Wie funktioniert der Milchmarkt Schweiz? Klar, am Morgen kommt der Milchsammelwagen auf den Landwirtschaftsbetrieb, pumpt die Rohmilch ab und fährt sie in die nächste Molkerei. Und am Tag darauf steht die Milch bei Migros und Coop im Kühlregal.
Wenn es denn so einfach wäre. Dazwischen sind viele Akteure – je nach Branchenorganisation, Produzentenorganisation, Verarbeiterorganisation, Milchverarbeiter und Detailhändler.
Bei meinen Recherchen zum Milchmarkt Schweiz bin ich auf so viele «Organisations-Stufen» gekommen, dass mir ganz sturm wird. Und jede dieser «Organisations-Stufen» wirkt sich aus auf den Produzentenpreis (Erzeugerpreis), den die Landwirte für ihre Rohmilch erhalten.
1950 wurde den Milchproduzenten 81 Prozent des gesamten Verkaufspreises ausbezahlt – heute sind es nur noch rund 33 Prozent. Das heisst umgekehrt: 67 Prozent der im Detailhandel erzielten Einnahmen gehen an die Zwischenstufen. Bei Bio- und Label-Produkten sind die Margen der Verarbeiter noch grösser.
Der Milchmarkt Schweiz ist so vielschichtig wie eine Blätterteig-Cremeschnitte
Bisher konnte mir noch kein Politiker, kein Verbandsfunktionär und kein Landwirt erklären, wie dieser Milchmarkt tatsächlich funktioniert. Sogar der Direktor der Schweizer Milchproduzenten SMP, Stephan Hagenbuch, musste länger überlegen und erklärte dann den Milchmarkt Schweiz am Beispiel – einer Cremeschnitte.
«Der Milchmarkt Schweiz ist so vielschichtig wie eine Blätterteig-Cremeschnitte – mit Dutzenden von (Milch-)Marktteilnehmern, die in vielen Schichten agieren.»
Normale Cremeschnitten haben nur drei Blätterteig-Schichten. Für den Fototermin mit Stephan Hagenbuch habe ich deshalb bei der kleinen und feinen Confiserie «Süsse Werkstatt» in Spiez BE eine Sonderanfertigung mit fünf Blätterteigschichten bestellt, die «Milchmarkt-Cremeschnitte».

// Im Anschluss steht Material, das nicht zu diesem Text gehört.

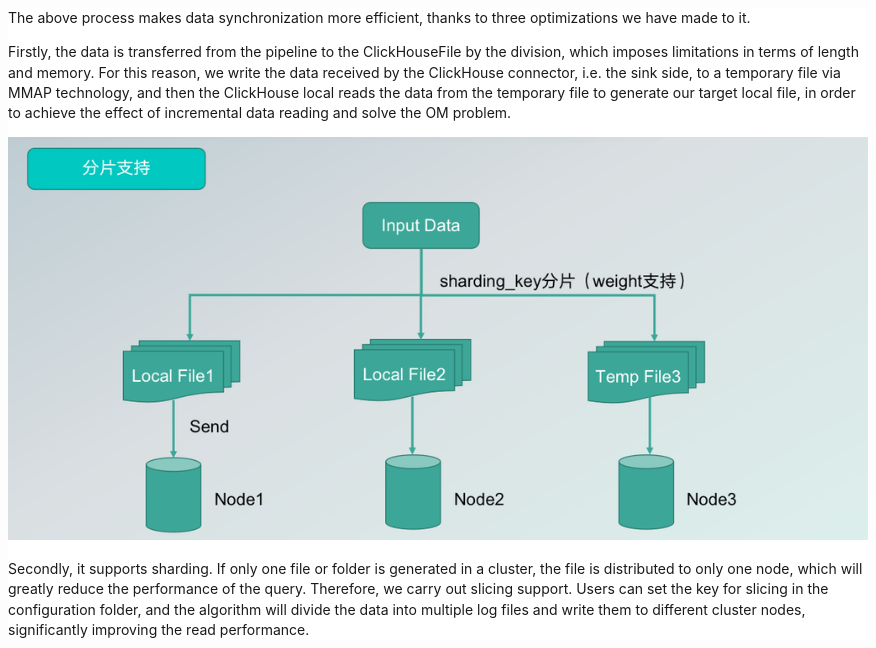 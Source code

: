 
The above process makes data synchronization more efficient, thanks to three optimizations we have made to it.

Firstly, the data is transferred from the pipeline to the ClickHouseFile by the division, which imposes limitations in terms of length and memory. For this reason, we write the data received by the ClickHouse connector, i.e. the sink side, to a temporary file via MMAP technology, and then the ClickHouse local reads the data from the temporary file to generate our target local file, in order to achieve the effect of incremental data reading and solve the OM problem.


<div align=center>
<img src="/static/image/20220510/en/5.png"/>
</div>


Secondly, it supports sharding. If only one file or folder is generated in a cluster, the file is distributed to only one node, which will greatly reduce the performance of the query. Therefore, we carry out slicing support. Users can set the key for slicing in the configuration folder, and the algorithm will divide the data into multiple log files and write them to different cluster nodes, significantly improving the read performance.


<div align=center> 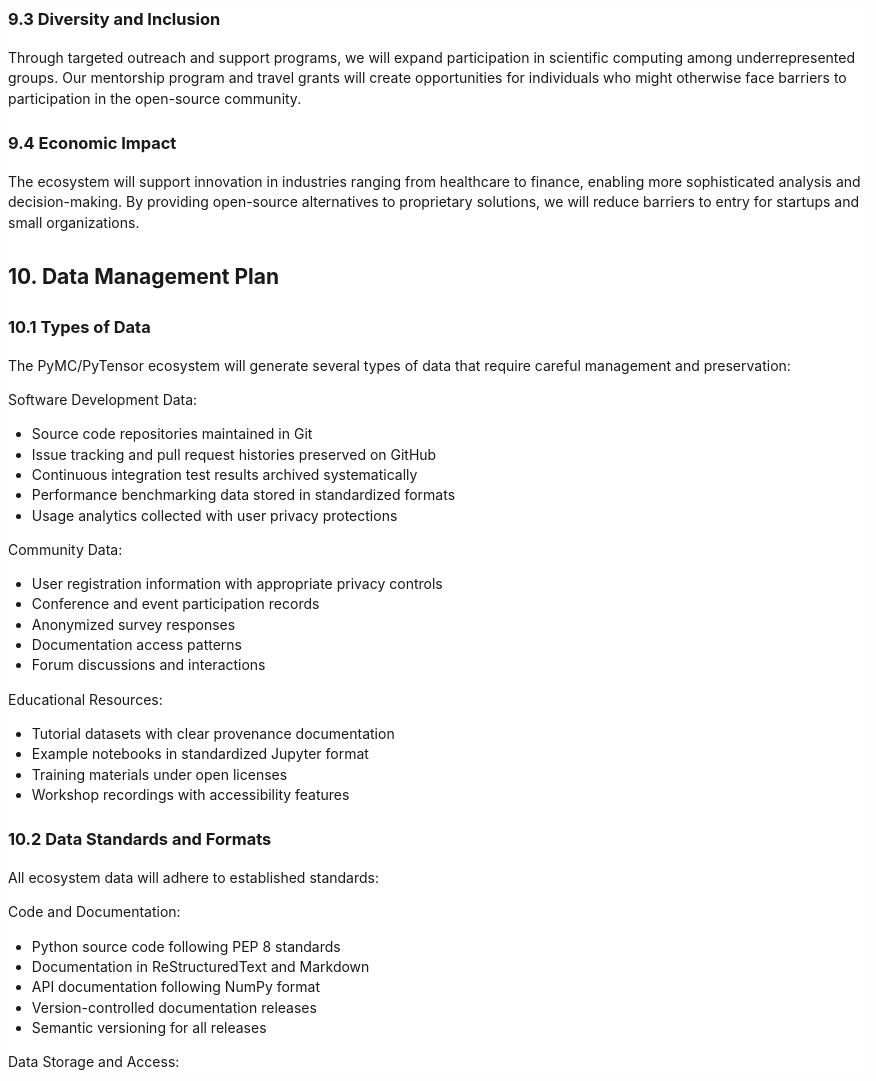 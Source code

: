 ### 9.3 Diversity and Inclusion

Through targeted outreach and support programs, we will expand participation in scientific computing among underrepresented groups. Our mentorship program and travel grants will create opportunities for individuals who might otherwise face barriers to participation in the open-source community.

### 9.4 Economic Impact

The ecosystem will support innovation in industries ranging from healthcare to finance, enabling more sophisticated analysis and decision-making. By providing open-source alternatives to proprietary solutions, we will reduce barriers to entry for startups and small organizations.

## 10. Data Management Plan

### 10.1 Types of Data

The PyMC/PyTensor ecosystem will generate several types of data that require careful management and preservation:

Software Development Data:

- Source code repositories maintained in Git
- Issue tracking and pull request histories preserved on GitHub
- Continuous integration test results archived systematically
- Performance benchmarking data stored in standardized formats
- Usage analytics collected with user privacy protections

Community Data:

- User registration information with appropriate privacy controls
- Conference and event participation records
- Anonymized survey responses
- Documentation access patterns
- Forum discussions and interactions

Educational Resources:

- Tutorial datasets with clear provenance documentation
- Example notebooks in standardized Jupyter format
- Training materials under open licenses
- Workshop recordings with accessibility features

### 10.2 Data Standards and Formats

All ecosystem data will adhere to established standards:

Code and Documentation:

- Python source code following PEP 8 standards
- Documentation in ReStructuredText and Markdown
- API documentation following NumPy format
- Version-controlled documentation releases
- Semantic versioning for all releases

Data Storage and Access:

Eine Langzeit-Recherche zum Milchmarkt Schweiz quer durch das ganze Land
[IMG 2]Das war nur der Anfang einer Recherche quer durch die Schweiz. Am Tag vor dem Interview mit dem SMP-Direktor war ich zum Beispiel mit einem Milchsammelwagen der Rolli Transporte AG unterwegs, der Heumilch in die Simmentaler Naturpark-Käserei bringt. Diese gehört der Aaremilch, die wiederum der Estavayer Lait SA ELSA gehört, die der Migros gehört.
Nur ein Beispiel für die «Milchmarkt-Cremeschnitte», deren Schichten kaum einer der 17'500 Schweizer Milchproduzent wirklich kennt. Da sind schätzungsweise 17'500 Fragen offen.
Die Serie soll den Milchmarkt Schweiz transparenter und für die Milchproduzenten berechenbar machen
Dabei verkauft jeder unserer Schweizer Milchproduzenten durchschnittlich 182'000 Kilo Milch pro Jahr. Zusammen sind das 3,5 Millionen Tonnen Milch oder 3,5 Millionen Kubikmeter, auf jeden Fall unvorstellbar viel.
Vorstellbar wird diese Milchmenge durch einen Vergleich mit dem Roche Tower in Basel, mit 41 Stockwerken auf 178 Metern das höchste Gebäude der Schweiz. Mit der Jahresproduktion von 3,5 Millionen Kubikmetern könnte der Roche Tower genau zehn Mal aufgefüllt werden.
In der neuen Serie «Milchmarkt Schweiz» versuche ich nicht nur, unfassbar grosse Zahlen oder vielschichtige Markt-Prozesse vorstellbar zu machen – obwohl das in Form von Cremeschnitten durchaus seinen Reiz hat. Das Ziel ist, den Milchmarkt Schweiz transparenter und damit für die Milchproduzenten im doppelten Sinne des Wortes berechenbar zu machen.